*** Opening Dataset content ***

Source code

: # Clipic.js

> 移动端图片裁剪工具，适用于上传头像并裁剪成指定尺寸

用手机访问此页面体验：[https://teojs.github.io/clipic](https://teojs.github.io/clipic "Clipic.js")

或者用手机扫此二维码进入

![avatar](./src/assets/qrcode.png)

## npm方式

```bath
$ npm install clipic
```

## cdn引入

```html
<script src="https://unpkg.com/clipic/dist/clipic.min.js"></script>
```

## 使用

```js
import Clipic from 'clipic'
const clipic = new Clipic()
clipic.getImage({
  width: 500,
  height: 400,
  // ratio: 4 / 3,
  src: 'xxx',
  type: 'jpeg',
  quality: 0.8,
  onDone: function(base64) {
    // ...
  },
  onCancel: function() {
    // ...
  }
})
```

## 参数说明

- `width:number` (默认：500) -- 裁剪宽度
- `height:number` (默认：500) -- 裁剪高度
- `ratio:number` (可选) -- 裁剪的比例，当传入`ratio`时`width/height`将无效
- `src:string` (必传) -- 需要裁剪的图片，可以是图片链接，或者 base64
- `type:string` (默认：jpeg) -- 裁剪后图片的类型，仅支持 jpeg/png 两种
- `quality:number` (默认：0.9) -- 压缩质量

*** Closing Dataset content ***

Return the records in full, exactly as they read.

Output of the exercise:
Source code

: # Clipic.js

> 移动端图片裁剪工具，适用于上传头像并裁剪成指定尺寸

用手机访问此页面体验：[https://teojs.github.io/clipic](https://teojs.github.io/clipic "Clipic.js")

或者用手机扫此二维码进入

![avatar](./src/assets/qrcode.png)

## npm方式

```bath
$ npm install clipic
```

## cdn引入

```html
<script src="https://unpkg.com/clipic/dist/clipic.min.js"></script>
```

## 使用

```js
import Clipic from 'clipic'
const clipic = new Clipic()
clipic.getImage({
  width: 500,
  height: 400,
  // ratio: 4 / 3,
  src: 'xxx',
  type: 'jpeg',
  quality: 0.8,
  onDone: function(base64) {
    // ...
  },
  onCancel: function() {
    // ...
  }
})
```

## 参数说明

- `width:number` (默认：500) -- 裁剪宽度
- `height:number` (默认：500) -- 裁剪高度
- `ratio:number` (可选) -- 裁剪的比例，当传入`ratio`时`width/height`将无效
- `src:string` (必传) -- 需要裁剪的图片，可以是图片链接，或者 base64
- `type:string` (默认：jpeg) -- 裁剪后图片的类型，仅支持 jpeg/png 两种
- `quality:number` (默认：0.9) -- 压缩质量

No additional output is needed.